The National Petroleum Council estimates that hydraulic fracturing will eventually account for nearly 70% of natural gas development in North America. 45% of domestic natural gas production and 17% of oil production would be lost within 5 years without usage of hydraulic fracturing.
According to the US Department of Energy, hydraulic fracturing fluid is composed of approximately 95% water, 4.5% sand, and 0.5% of up to 65 different chemicals, often including benzyne and ethanol. Many are carcinogenic and can cause forestomach ulcers, tissue damage, and a decrease in the number of red blood cells above 125ppm exposure. Over 75% of 353 possible chemicals affect the skin, eyes, and other sensory organs, 52% affect the nervous system, 40% affect the immune and kidney system and 46% affect the cardiovascular system and blood, depending upon the dosage.
There are many other concerns surrounding fracking, including ground water contamination, risks to air quality, migration of gases and chemicals to the surface and mishandling of waste. There is also great uncertainty surrounding the impact on atmospheric CO2 levels through enabling the extraction of previously sequestered hydrocarbons.
In addition, seismicity poses a potential hazard. Cuadrilla’s operations in Blackpool were thought to cause two small earthquakes in 2011, halting any further operations and sparking huge protests against the growing focus upon Lancashire as a promising source of UK shale gas.

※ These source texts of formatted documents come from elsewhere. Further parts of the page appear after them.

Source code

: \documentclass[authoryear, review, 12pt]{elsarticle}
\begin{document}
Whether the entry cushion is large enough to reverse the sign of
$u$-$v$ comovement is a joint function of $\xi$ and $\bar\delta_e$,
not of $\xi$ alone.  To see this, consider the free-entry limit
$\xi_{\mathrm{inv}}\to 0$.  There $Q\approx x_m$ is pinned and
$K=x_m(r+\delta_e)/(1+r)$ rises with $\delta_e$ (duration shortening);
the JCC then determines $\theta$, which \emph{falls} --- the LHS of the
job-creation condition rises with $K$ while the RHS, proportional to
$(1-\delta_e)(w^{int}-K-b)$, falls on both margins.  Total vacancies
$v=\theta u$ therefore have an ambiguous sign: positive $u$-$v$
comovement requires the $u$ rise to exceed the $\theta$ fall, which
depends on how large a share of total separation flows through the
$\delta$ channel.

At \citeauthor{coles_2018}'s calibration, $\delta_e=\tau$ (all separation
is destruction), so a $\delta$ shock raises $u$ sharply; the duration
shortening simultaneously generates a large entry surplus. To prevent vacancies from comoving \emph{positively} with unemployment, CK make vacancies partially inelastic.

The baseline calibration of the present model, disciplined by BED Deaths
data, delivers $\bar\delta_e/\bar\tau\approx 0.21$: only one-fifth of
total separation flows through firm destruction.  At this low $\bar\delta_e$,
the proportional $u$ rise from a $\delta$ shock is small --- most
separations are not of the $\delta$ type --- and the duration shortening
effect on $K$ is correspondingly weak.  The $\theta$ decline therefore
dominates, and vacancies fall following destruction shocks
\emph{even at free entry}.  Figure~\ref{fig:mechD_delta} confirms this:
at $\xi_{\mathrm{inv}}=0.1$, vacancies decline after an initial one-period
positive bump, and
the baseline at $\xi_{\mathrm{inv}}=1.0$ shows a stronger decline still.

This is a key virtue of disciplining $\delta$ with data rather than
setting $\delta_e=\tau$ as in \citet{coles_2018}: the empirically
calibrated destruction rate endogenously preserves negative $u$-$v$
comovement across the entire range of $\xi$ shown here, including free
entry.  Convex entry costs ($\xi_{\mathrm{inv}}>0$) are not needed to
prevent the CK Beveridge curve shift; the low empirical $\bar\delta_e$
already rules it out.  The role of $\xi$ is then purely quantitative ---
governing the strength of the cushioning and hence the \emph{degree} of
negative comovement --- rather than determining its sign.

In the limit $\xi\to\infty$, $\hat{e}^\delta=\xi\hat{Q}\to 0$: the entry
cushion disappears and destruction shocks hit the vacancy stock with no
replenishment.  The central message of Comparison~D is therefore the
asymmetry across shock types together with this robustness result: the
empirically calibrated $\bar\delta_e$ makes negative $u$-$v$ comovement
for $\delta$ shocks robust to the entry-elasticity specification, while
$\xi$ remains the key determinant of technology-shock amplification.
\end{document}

Local uproar has brought forward many objections, including the lack of regulations, huge health and environmental risks, aquifer contamination, radioactive sources, increased traffic, huge water usage, contaminated sludge, earthquakes, land subsidence and impact upon the tourist industry.
Nevertheless, over 300 licences have been granted for onshore fracking sites and a fifth have been described as ‘substantial’. Plans then need to explore the shale potential, ensure community involvement and gain the necessary planning permissions and permits. A growing knowledge surrounding the subject means such plans are more likely to go ahead. It is believed that the UK and Europe can learn from a decade of American trial and error with stricter practices, for example the use of at least three layers of castings to better guard against leaks, compared to the two layers used in the US.
Ultimately shale gas is a fossil fuel which will contribute to global warming and trigger a new ‘dash for gas’ that will prevent climate change targets from being reached and deter focus from investing in renewables. Local communities have been allowed to veto wind farm operations, but the likelihood of the same thing happening for fracking is slim, even though the threat toward drinking water should surely be of higher importance than the visual impact of wind turbines. It is easy to stick to what we know with the use of fossil fuels, but there will come a point when there really is nothing left to extract. It can only be hoped that the environment, and society, can recover.